_EXERCISE OBJECTIVE:_ Provide an exact reproduction of every entry.

_Source texts of formatted documents:_
•••

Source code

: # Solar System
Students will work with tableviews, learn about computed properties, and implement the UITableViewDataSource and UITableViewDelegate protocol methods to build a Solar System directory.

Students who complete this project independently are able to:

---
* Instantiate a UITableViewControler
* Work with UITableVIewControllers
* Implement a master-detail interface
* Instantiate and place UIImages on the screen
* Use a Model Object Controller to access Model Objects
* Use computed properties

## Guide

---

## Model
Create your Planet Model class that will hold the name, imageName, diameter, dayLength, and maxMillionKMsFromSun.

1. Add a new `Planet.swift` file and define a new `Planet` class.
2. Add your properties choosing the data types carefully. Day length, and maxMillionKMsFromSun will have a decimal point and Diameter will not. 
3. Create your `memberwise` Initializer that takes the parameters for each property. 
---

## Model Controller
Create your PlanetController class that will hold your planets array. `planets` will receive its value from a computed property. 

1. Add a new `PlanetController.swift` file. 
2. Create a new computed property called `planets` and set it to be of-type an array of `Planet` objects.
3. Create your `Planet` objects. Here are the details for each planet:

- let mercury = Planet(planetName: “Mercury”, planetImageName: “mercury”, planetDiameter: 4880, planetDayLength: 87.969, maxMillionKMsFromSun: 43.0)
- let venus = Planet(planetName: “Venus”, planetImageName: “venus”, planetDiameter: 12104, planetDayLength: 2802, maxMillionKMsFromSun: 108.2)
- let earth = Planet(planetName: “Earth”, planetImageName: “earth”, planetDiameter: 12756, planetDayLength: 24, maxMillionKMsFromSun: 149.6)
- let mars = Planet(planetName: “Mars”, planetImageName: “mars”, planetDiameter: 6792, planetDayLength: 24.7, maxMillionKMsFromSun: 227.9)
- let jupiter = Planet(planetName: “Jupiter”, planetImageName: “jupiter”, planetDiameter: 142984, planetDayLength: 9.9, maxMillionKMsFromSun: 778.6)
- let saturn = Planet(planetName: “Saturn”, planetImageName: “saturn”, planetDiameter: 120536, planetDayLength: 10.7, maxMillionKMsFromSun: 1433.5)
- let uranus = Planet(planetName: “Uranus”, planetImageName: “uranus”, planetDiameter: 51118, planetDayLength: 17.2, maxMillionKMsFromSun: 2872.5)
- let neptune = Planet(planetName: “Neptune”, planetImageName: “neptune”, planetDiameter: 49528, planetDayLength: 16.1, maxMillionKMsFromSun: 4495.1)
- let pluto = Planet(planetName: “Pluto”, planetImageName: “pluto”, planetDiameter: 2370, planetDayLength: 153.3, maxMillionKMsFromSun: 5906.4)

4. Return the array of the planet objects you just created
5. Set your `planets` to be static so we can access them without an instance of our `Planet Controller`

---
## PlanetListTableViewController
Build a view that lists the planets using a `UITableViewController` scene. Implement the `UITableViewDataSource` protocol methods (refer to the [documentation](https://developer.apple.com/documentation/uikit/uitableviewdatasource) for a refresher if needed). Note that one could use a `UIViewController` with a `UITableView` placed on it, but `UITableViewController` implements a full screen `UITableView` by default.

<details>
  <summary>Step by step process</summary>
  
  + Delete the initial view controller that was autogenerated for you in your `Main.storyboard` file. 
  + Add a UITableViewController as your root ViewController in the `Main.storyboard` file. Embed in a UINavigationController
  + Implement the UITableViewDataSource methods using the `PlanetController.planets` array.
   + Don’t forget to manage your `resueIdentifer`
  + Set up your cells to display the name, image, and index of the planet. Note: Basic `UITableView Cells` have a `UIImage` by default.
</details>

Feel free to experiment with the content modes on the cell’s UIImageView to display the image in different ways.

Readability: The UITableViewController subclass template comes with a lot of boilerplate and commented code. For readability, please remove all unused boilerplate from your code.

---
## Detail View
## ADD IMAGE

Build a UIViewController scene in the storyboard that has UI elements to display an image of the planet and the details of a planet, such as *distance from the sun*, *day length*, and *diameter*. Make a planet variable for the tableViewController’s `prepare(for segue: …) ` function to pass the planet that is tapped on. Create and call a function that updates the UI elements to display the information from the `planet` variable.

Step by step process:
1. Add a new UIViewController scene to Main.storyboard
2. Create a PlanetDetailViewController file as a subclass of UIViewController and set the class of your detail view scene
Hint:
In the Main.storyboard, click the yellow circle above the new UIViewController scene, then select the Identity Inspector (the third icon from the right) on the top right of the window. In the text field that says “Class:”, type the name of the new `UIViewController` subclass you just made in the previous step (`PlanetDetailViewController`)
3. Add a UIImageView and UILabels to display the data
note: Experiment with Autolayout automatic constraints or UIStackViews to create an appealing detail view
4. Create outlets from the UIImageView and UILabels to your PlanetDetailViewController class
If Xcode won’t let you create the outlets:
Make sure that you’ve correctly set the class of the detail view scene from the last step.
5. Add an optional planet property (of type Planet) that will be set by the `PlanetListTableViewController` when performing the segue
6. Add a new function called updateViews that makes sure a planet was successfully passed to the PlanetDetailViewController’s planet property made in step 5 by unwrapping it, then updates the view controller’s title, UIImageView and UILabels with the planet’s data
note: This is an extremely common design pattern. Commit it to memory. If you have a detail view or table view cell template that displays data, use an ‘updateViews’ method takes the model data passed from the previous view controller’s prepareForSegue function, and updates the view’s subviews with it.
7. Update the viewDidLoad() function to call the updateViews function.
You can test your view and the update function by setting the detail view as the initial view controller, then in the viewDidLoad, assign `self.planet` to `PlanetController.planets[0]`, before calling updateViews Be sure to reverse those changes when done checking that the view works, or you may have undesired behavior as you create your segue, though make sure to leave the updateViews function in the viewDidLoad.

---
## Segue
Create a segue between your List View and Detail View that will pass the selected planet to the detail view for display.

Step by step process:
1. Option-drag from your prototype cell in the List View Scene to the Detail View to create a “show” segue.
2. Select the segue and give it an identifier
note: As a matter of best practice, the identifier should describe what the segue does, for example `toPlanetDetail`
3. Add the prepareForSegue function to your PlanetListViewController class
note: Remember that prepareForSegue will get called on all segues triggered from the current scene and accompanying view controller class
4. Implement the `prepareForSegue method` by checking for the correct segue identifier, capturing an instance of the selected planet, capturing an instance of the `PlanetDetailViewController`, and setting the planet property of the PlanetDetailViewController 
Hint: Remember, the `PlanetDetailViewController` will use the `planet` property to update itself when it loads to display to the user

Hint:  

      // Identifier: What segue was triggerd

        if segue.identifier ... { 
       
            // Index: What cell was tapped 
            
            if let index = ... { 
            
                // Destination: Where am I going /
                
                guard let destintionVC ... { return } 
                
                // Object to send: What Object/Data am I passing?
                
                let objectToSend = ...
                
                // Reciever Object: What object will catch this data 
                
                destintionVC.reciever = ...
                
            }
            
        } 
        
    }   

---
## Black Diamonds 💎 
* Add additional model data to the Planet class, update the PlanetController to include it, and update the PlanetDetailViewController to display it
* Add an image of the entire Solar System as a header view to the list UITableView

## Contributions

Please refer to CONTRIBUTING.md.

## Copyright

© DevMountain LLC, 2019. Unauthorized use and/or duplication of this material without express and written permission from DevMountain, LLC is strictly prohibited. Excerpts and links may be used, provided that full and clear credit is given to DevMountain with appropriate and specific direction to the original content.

•••

_YOUR RESPONSE:_
Source code

: # Solar System
Students will work with tableviews, learn about computed properties, and implement the UITableViewDataSource and UITableViewDelegate protocol methods to build a Solar System directory.

Students who complete this project independently are able to:

---
* Instantiate a UITableViewControler
* Work with UITableVIewControllers
* Implement a master-detail interface
* Instantiate and place UIImages on the screen
* Use a Model Object Controller to access Model Objects
* Use computed properties

## Guide

---

## Model
Create your Planet Model class that will hold the name, imageName, diameter, dayLength, and maxMillionKMsFromSun.

1. Add a new `Planet.swift` file and define a new `Planet` class.
2. Add your properties choosing the data types carefully. Day length, and maxMillionKMsFromSun will have a decimal point and Diameter will not. 
3. Create your `memberwise` Initializer that takes the parameters for each property. 
---

## Model Controller
Create your PlanetController class that will hold your planets array. `planets` will receive its value from a computed property. 

1. Add a new `PlanetController.swift` file. 
2. Create a new computed property called `planets` and set it to be of-type an array of `Planet` objects.
3. Create your `Planet` objects. Here are the details for each planet:

- let mercury = Planet(planetName: “Mercury”, planetImageName: “mercury”, planetDiameter: 4880, planetDayLength: 87.969, maxMillionKMsFromSun: 43.0)
- let venus = Planet(planetName: “Venus”, planetImageName: “venus”, planetDiameter: 12104, planetDayLength: 2802, maxMillionKMsFromSun: 108.2)
- let earth = Planet(planetName: “Earth”, planetImageName: “earth”, planetDiameter: 12756, planetDayLength: 24, maxMillionKMsFromSun: 149.6)
- let mars = Planet(planetName: “Mars”, planetImageName: “mars”, planetDiameter: 6792, planetDayLength: 24.7, maxMillionKMsFromSun: 227.9)
- let jupiter = Planet(planetName: “Jupiter”, planetImageName: “jupiter”, planetDiameter: 142984, planetDayLength: 9.9, maxMillionKMsFromSun: 778.6)
- let saturn = Planet(planetName: “Saturn”, planetImageName: “saturn”, planetDiameter: 120536, planetDayLength: 10.7, maxMillionKMsFromSun: 1433.5)
- let uranus = Planet(planetName: “Uranus”, planetImageName: “uranus”, planetDiameter: 51118, planetDayLength: 17.2, maxMillionKMsFromSun: 2872.5)
- let neptune = Planet(planetName: “Neptune”, planetImageName: “neptune”, planetDiameter: 49528, planetDayLength: 16.1, maxMillionKMsFromSun: 4495.1)
- let pluto = Planet(planetName: “Pluto”, planetImageName: “pluto”, planetDiameter: 2370, planetDayLength: 153.3, maxMillionKMsFromSun: 5906.4)

4. Return the array of the planet objects you just created
5. Set your `planets` to be static so we can access them without an instance of our `Planet Controller`

---
## PlanetListTableViewController
Build a view that lists the planets using a `UITableViewController` scene. Implement the `UITableViewDataSource` protocol methods (refer to the [documentation](https://developer.apple.com/documentation/uikit/uitableviewdatasource) for a refresher if needed). Note that one could use a `UIViewController` with a `UITableView` placed on it, but `UITableViewController` implements a full screen `UITableView` by default.

<details>
  <summary>Step by step process</summary>
  
  + Delete the initial view controller that was autogenerated for you in your `Main.storyboard` file. 
  + Add a UITableViewController as your root ViewController in the `Main.storyboard` file. Embed in a UINavigationController
  + Implement the UITableViewDataSource methods using the `PlanetController.planets` array.
   + Don’t forget to manage your `resueIdentifer`
  + Set up your cells to display the name, image, and index of the planet. Note: Basic `UITableView Cells` have a `UIImage` by default.
</details>

Feel free to experiment with the content modes on the cell’s UIImageView to display the image in different ways.

Readability: The UITableViewController subclass template comes with a lot of boilerplate and commented code. For readability, please remove all unused boilerplate from your code.

---
## Detail View
## ADD IMAGE

Build a UIViewController scene in the storyboard that has UI elements to display an image of the planet and the details of a planet, such as *distance from the sun*, *day length*, and *diameter*. Make a planet variable for the tableViewController’s `prepare(for segue: …) ` function to pass the planet that is tapped on. Create and call a function that updates the UI elements to display the information from the `planet` variable.

Step by step process:
1. Add a new UIViewController scene to Main.storyboard
2. Create a PlanetDetailViewController file as a subclass of UIViewController and set the class of your detail view scene
Hint:
In the Main.storyboard, click the yellow circle above the new UIViewController scene, then select the Identity Inspector (the third icon from the right) on the top right of the window. In the text field that says “Class:”, type the name of the new `UIViewController` subclass you just made in the previous step (`PlanetDetailViewController`)
3. Add a UIImageView and UILabels to display the data
note: Experiment with Autolayout automatic constraints or UIStackViews to create an appealing detail view
4. Create outlets from the UIImageView and UILabels to your PlanetDetailViewController class
If Xcode won’t let you create the outlets:
Make sure that you’ve correctly set the class of the detail view scene from the last step.
5. Add an optional planet property (of type Planet) that will be set by the `PlanetListTableViewController` when performing the segue
6. Add a new function called updateViews that makes sure a planet was successfully passed to the PlanetDetailViewController’s planet property made in step 5 by unwrapping it, then updates the view controller’s title, UIImageView and UILabels with the planet’s data
note: This is an extremely common design pattern. Commit it to memory. If you have a detail view or table view cell template that displays data, use an ‘updateViews’ method takes the model data passed from the previous view controller’s prepareForSegue function, and updates the view’s subviews with it.
7. Update the viewDidLoad() function to call the updateViews function.
You can test your view and the update function by setting the detail view as the initial view controller, then in the viewDidLoad, assign `self.planet` to `PlanetController.planets[0]`, before calling updateViews Be sure to reverse those changes when done checking that the view works, or you may have undesired behavior as you create your segue, though make sure to leave the updateViews function in the viewDidLoad.

---
## Segue
Create a segue between your List View and Detail View that will pass the selected planet to the detail view for display.

Step by step process:
1. Option-drag from your prototype cell in the List View Scene to the Detail View to create a “show” segue.
2. Select the segue and give it an identifier
note: As a matter of best practice, the identifier should describe what the segue does, for example `toPlanetDetail`
3. Add the prepareForSegue function to your PlanetListViewController class
note: Remember that prepareForSegue will get called on all segues triggered from the current scene and accompanying view controller class
4. Implement the `prepareForSegue method` by checking for the correct segue identifier, capturing an instance of the selected planet, capturing an instance of the `PlanetDetailViewController`, and setting the planet property of the PlanetDetailViewController 
Hint: Remember, the `PlanetDetailViewController` will use the `planet` property to update itself when it loads to display to the user

Hint:  

      // Identifier: What segue was triggerd

        if segue.identifier ... { 
       
            // Index: What cell was tapped 
            
            if let index = ... { 
            
                // Destination: Where am I going /
                
                guard let destintionVC ... { return } 
                
                // Object to send: What Object/Data am I passing?
                
                let objectToSend = ...
                
                // Reciever Object: What object will catch this data 
                
                destintionVC.reciever = ...
                
            }
            
        } 
        
    }   

---
## Black Diamonds 💎 
* Add additional model data to the Planet class, update the PlanetController to include it, and update the PlanetDetailViewController to display it
* Add an image of the entire Solar System as a header view to the list UITableView

## Contributions

Please refer to CONTRIBUTING.md.

## Copyright

© DevMountain LLC, 2019. Unauthorized use and/or duplication of this material without express and written permission from DevMountain, LLC is strictly prohibited. Excerpts and links may be used, provided that full and clear credit is given to DevMountain with appropriate and specific direction to the original content.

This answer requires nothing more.